BEGIN DATA SHOWN
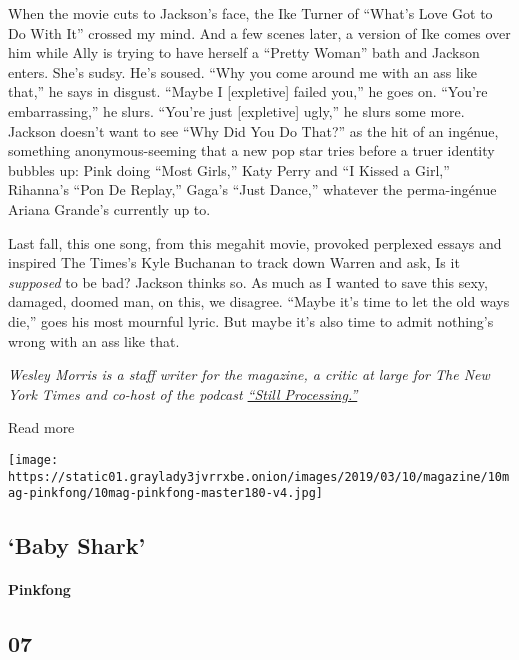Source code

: When the movie cuts to Jackson's face, the Ike Turner of ``What's Love
Got to Do With It'' crossed my mind. And a few scenes later, a version
of Ike comes over him while Ally is trying to have herself a ``Pretty
Woman'' bath and Jackson enters. She's sudsy. He's soused. ``Why you
come around me with an ass like that,'' he says in disgust. ``Maybe I
{[}expletive{]} failed you,'' he goes on. ``You're embarrassing,'' he
slurs. ``You're just {[}expletive{]} ugly,'' he slurs some more. Jackson
doesn't want to see ``Why Did You Do That?'' as the hit of an ingénue,
something anonymous-seeming that a new pop star tries before a truer
identity bubbles up: Pink doing ``Most Girls,'' Katy Perry and ``I
Kissed a Girl,'' Rihanna's ``Pon De Replay,'' Gaga's ``Just Dance,''
whatever the perma-ingénue Ariana Grande's currently up to.

Last fall, this one song, from this megahit movie, provoked perplexed
essays and inspired The Times's Kyle Buchanan to track down Warren and
ask, Is it \emph{supposed} to be bad? Jackson thinks so. As much as I
wanted to save this sexy, damaged, doomed man, on this, we disagree.
``Maybe it's time to let the old ways die,'' goes his most mournful
lyric. But maybe it's also time to admit nothing's wrong with an ass
like that.

\emph{Wesley Morris is a staff writer for the magazine, a critic at
large for The New York Times and co-host of the podcast
\href{https://www.nytimes3xbfgragh.onion/column/still-processing-podcast}{``Still
Processing.''}}

Read more

\texttt{[image: https://static01.graylady3jvrrxbe.onion/images/2019/03/10/magazine/10mag-pinkfong/10mag-pinkfong-master180-v4.jpg]}

\hypertarget{--baby-shark}{%
\subsection{\texorpdfstring{ `Baby
Shark'}{  `Baby Shark'}}\label{--baby-shark}}

\hypertarget{pinkfong}{%
\paragraph{Pinkfong}\label{pinkfong}}

\hypertarget{07}{%
\subsection{07}\label{07}}

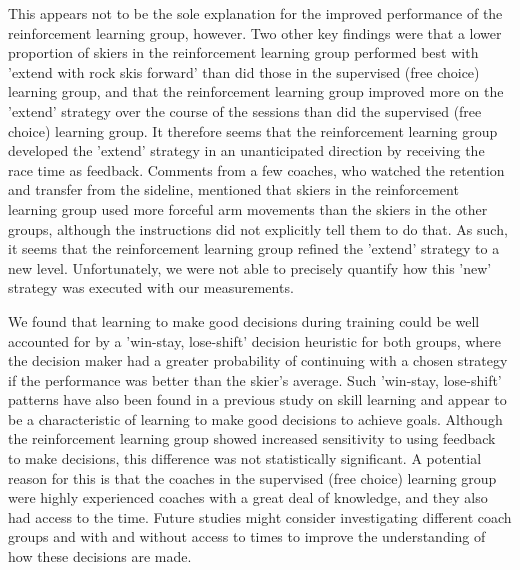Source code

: \documentclass[pdflatex,sn-nature]{sn-jnl}%
\theoremstyle{thmstyleone}%
\theoremstyle{thmstyletwo}%
\theoremstyle{thmstylethree}%
\begin{document}
This appears not to be the sole explanation for the improved performance of the reinforcement learning group, however. Two other key findings were that a lower proportion of skiers in the reinforcement learning group performed best with 'extend with rock skis forward' than did those in the supervised (free choice) learning group, and that the reinforcement learning group improved more on the 'extend' strategy over the course of the sessions than did the supervised (free choice) learning group. It therefore seems that the reinforcement learning group developed the 'extend' strategy in an unanticipated direction by receiving the race time as feedback. Comments from a few coaches, who watched the retention and transfer from the sideline, mentioned that skiers in the reinforcement learning group used more forceful arm movements than the skiers in the other groups, although the instructions did not explicitly tell them to do that. As such, it seems that the reinforcement learning group refined the 'extend' strategy to a new level. Unfortunately, we were not able to precisely quantify how this 'new' strategy was executed with our measurements.

We found that learning to make good decisions during training could be well accounted for by a 'win-stay, lose-shift' decision heuristic for both groups, where the decision maker had a greater probability of continuing with a chosen strategy if the performance was better than the skier's average. Such 'win-stay, lose-shift' patterns have also been found in a previous study on skill learning \cite{jordan_a_taylor_explicit_2014} and appear to be a characteristic of learning to make good decisions to achieve goals. Although the reinforcement learning group showed increased sensitivity to using feedback to make decisions, this difference was not statistically significant. A potential reason for this is that the coaches in the supervised (free choice) learning group were highly experienced coaches with a great deal of knowledge, and they also had access to the time. Future studies might consider investigating different coach groups and with and without access to times to improve the understanding of how these decisions are made.
\end{document}
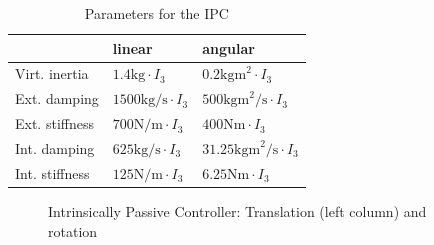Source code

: \documentclass[a4paper,twoside, openright,12pt]{report}
\begin{document}
{\begin{table}
	\centering
	\caption[Parameters for the IPC]{Parameters for the IPC}\vspace{10pt}
	\label{TAB:IPCParameters}
	
	\begin{tabular}{ l | l | l }
	 & linear & angular \\ \hline
	Virt. inertia & $1.4 \text{kg} \cdot I_3$ & $0.2 \text{kgm}^2 \cdot I_3$ \\ \hline
	Ext. damping	 & $1500 \text{kg/s} \cdot I_3$ & $500 \text{kgm}^2 \text{/s} \cdot I_3$ \\ \hline
	Ext. stiffness & $700 \text{N/m} \cdot I_3$ & $400 \text{Nm} \cdot  I_3$ \\ \hline
	Int. damping & $625 \text{kg/s} \cdot I_3$ & $31.25 \text{kgm}^2 \text{/s} \cdot I_3 $ \\ \hline
	Int. stiffness & $125 \text{N/m} \cdot I_3$ & $6.25 \text{Nm} \cdot I_3$\\ \hline
\end{tabular}
\end{table}




%


\begin{figure}

\label{FIG:IPCSim}
\caption[Simulation results: Intrinsically Passive Controller]{Intrinsically Passive Controller: Translation (left column) and rotation}
\end{figure}


\clearpage
}
\end{document}
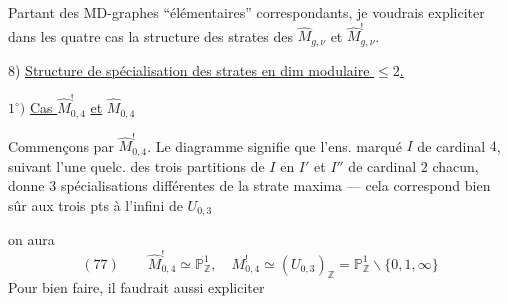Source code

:Partant des MD-graphes ``élémentaires'' correspondants, je voudrais expliciter dans les quatre cas la structure  des strates des $\widehat M_{g,\nu}$ et $\widehat M^!_{g,\nu}$.

8) \uline{Structure de spécialisation des strates en dim modulaire $\leq2$.}

$1^\circ)$ \uline{Cas } $\widehat M^!_{0,4}$ \uline{et} $\widehat M_{0,4}$

Commençons par $\widehat M^!_{0,4}$.
Le diagramme signifie que l'ens. marqué $I$ de cardinal $4$,  suivant l'une quelc. des trois partitions de $I$ en $I'$ et $I''$ de cardinal $2$ chacun, donne $3$ spécialisations différentes de la strate maxima --- cela correspond bien sûr aux trois pts à l'infini de $U_{0,3}$

on aura
\[
(77)\qquad \widehat M^!_{0,4}\simeq\mathbb P^1_{\mathbb Z},\quad M^!_{0,4}\simeq(U_{0,3})_{\mathbb Z}=\mathbb P^1_{\mathbb Z}\smallsetminus\{0,1,\infty\}
\]
Pour bien faire, il faudrait aussi expliciter

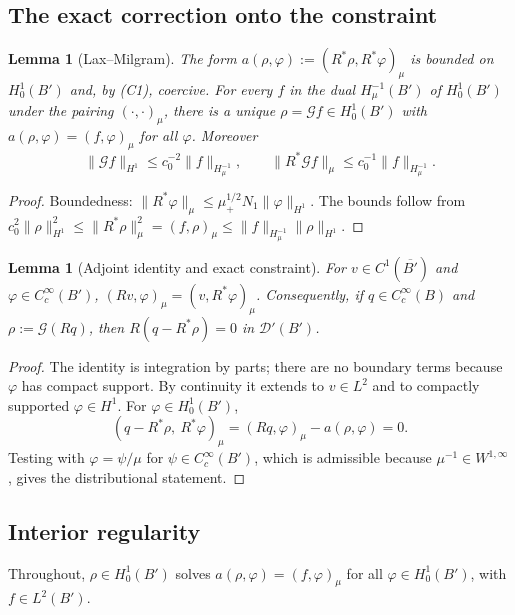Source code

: \documentclass[11pt]{article}
\theoremstyle{plain}
\newtheorem{lemma}[theorem]{Lemma}
\theoremstyle{definition}
\theoremstyle{remark}
\begin{document}
\subsection{The exact correction onto the constraint}\label{app:r1-projection}

\begin{lemma}[Lax--Milgram]\label{lem:lm}
The form $a(\rho,\varphi) := (R^*\rho,R^*\varphi)_\mu$ is bounded on $H^1_0(B')$ and, by (C1), coercive. For every $f$ in the dual $H^{-1}_\mu(B')$ of $H^1_0(B')$ under the pairing $(\cdot,\cdot)_\mu$, there is a unique $\rho = \mathcal{G}f \in H^1_0(B')$ with $a(\rho,\varphi) = (f,\varphi)_\mu$ for all $\varphi$. Moreover
\[
  \|\mathcal Gf\|_{H^1} \le c_0^{-2}\|f\|_{H^{-1}_\mu},\qquad \|R^*\mathcal Gf\|_\mu \le c_0^{-1}\|f\|_{H^{-1}_\mu}.
\]
\end{lemma}

\begin{proof}
Boundedness: $\|R^*\varphi\|_\mu \le \mu_+^{1/2}N_1\|\varphi\|_{H^1}$. The bounds follow from $c_0^2\|\rho\|_{H^1}^2 \le \|R^*\rho\|_\mu^2 = (f,\rho)_\mu \le \|f\|_{H^{-1}_\mu}\|\rho\|_{H^1}$.
\end{proof}

\begin{lemma}[Adjoint identity and exact constraint]\label{lem:adjoint}
For $v \in C^1(\overline{B'})$ and $\varphi \in C^\infty_c(B')$, $(Rv,\varphi)_\mu = (v,R^*\varphi)_\mu$. Consequently, if $q \in C^\infty_c(B)$ and $\rho := \mathcal G(Rq)$, then $R(q - R^*\rho) = 0$ in $\mathcal D'(B')$.
\end{lemma}

\begin{proof}
The identity is integration by parts; there are no boundary terms because $\varphi$ has compact support. By continuity it extends to $v \in L^2$ and to compactly supported $\varphi \in H^1$. For $\varphi \in H^1_0(B')$,
\[
  (q - R^*\rho,\ R^*\varphi)_\mu = (Rq,\varphi)_\mu - a(\rho,\varphi) = 0 .
\]
Testing with $\varphi = \psi/\mu$ for $\psi \in C^\infty_c(B')$, which is admissible because $\mu^{-1} \in W^{1,\infty}$, gives the distributional statement.
\end{proof}

\subsection{Interior regularity}\label{app:r1-regularity}

Throughout, $\rho \in H^1_0(B')$ solves $a(\rho,\varphi) = (f,\varphi)_\mu$ for all $\varphi \in H^1_0(B')$, with $f \in L^2(B')$.
\end{document}
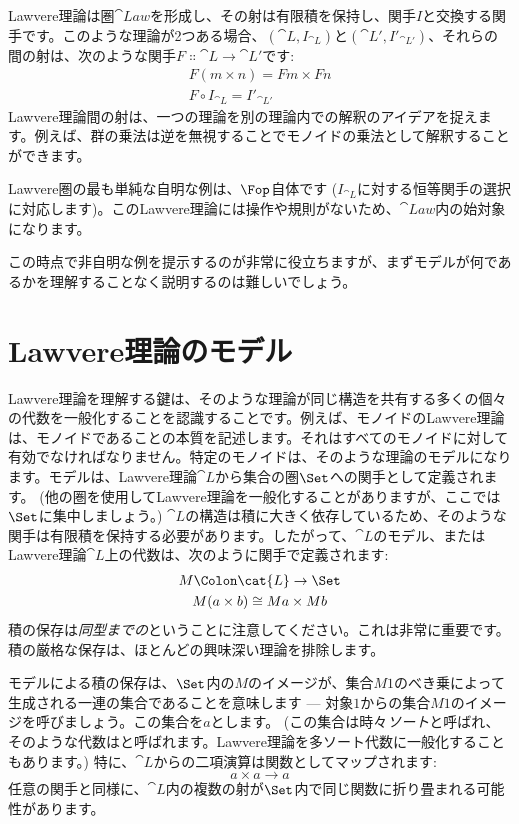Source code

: Lawvere理論は圏$\cat{Law}$を形成し、その射は有限積を保持し、関手$I$と交換する関手です。このような理論が2つある場合、$(\cat{L}, I_{\cat{L}})$と$(\cat{L'}, I'_{\cat{L'}})$、それらの間の射は、次のような関手$F \Colon \cat{L} \to \cat{L'}$です: 
\begin{gather*}
  F (m \times n) = F m \times F n \\
  F \circ I_{\cat{L}} = I'_{\cat{L'}}
\end{gather*}
Lawvere理論間の射は、一つの理論を別の理論内での解釈のアイデアを捉えます。例えば、群の乗法は逆を無視することでモノイドの乗法として解釈することができます。

Lawvere圏の最も単純な自明な例は、$\Fop$自体です ($I_{\cat{L}}$に対する恒等関手の選択に対応します)。このLawvere理論には操作や規則がないため、$\cat{Law}$内の始対象になります。

この時点で非自明な例を提示するのが非常に役立ちますが、まずモデルが何であるかを理解することなく説明するのは難しいでしょう。

\section{Lawvere理論のモデル}

Lawvere理論を理解する鍵は、そのような理論が同じ構造を共有する多くの個々の代数を一般化することを認識することです。例えば、モノイドのLawvere理論は、モノイドであることの本質を記述します。それはすべてのモノイドに対して有効でなければなりません。特定のモノイドは、そのような理論のモデルになります。モデルは、Lawvere理論$\cat{L}$から集合の圏$\Set$への関手として定義されます。 (他の圏を使用してLawvere理論を一般化することがありますが、ここでは$\Set$に集中しましょう。) $\cat{L}$の構造は積に大きく依存しているため、そのような関手は有限積を保持する必要があります。したがって、$\cat{L}$のモデル、またはLawvere理論$\cat{L}$上の代数は、次のように関手で定義されます: 
\begin{gather*}
  M \Colon \cat{L} \to \Set \\
  M (a \times b) \cong M a \times M b
\end{gather*}
積の保存は\emph{同型までの}ということに注意してください。これは非常に重要です。積の厳格な保存は、ほとんどの興味深い理論を排除します。

モデルによる積の保存は、$\Set$内の$M$のイメージが、集合$M 1$のべき乗によって生成される一連の集合であることを意味します --- 対象$1$からの集合$M 1$のイメージを呼びましょう。この集合を$a$とします。 (この集合は時々\emph{ソート}と呼ばれ、そのような代数はと呼ばれます。Lawvere理論を多ソート代数に一般化することもあります。) 特に、$\cat{L}$からの二項演算は関数としてマップされます: 
\[a \times a \to a\]
任意の関手と同様に、$\cat{L}$内の複数の射が$\Set$内で同じ関数に折り畳まれる可能性があります。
END DATA SHOWN
§ WHAT THE TASK ASKS
Go through the entries and filter for lines holding the word "qquad"; copy each match.

§ OUTPUT OF THE TASK
(77)\qquad \widehat M^!_{0,4}\simeq\mathbb P^1_{\mathbb Z},\quad M^!_{0,4}\simeq(U_{0,3})_{\mathbb Z}=\mathbb P^1_{\mathbb Z}\smallsetminus\{0,1,\infty\}
  \|\mathcal Gf\|_{H^1} \le c_0^{-2}\|f\|_{H^{-1}_\mu},\qquad \|R^*\mathcal Gf\|_\mu \le c_0^{-1}\|f\|_{H^{-1}_\mu}.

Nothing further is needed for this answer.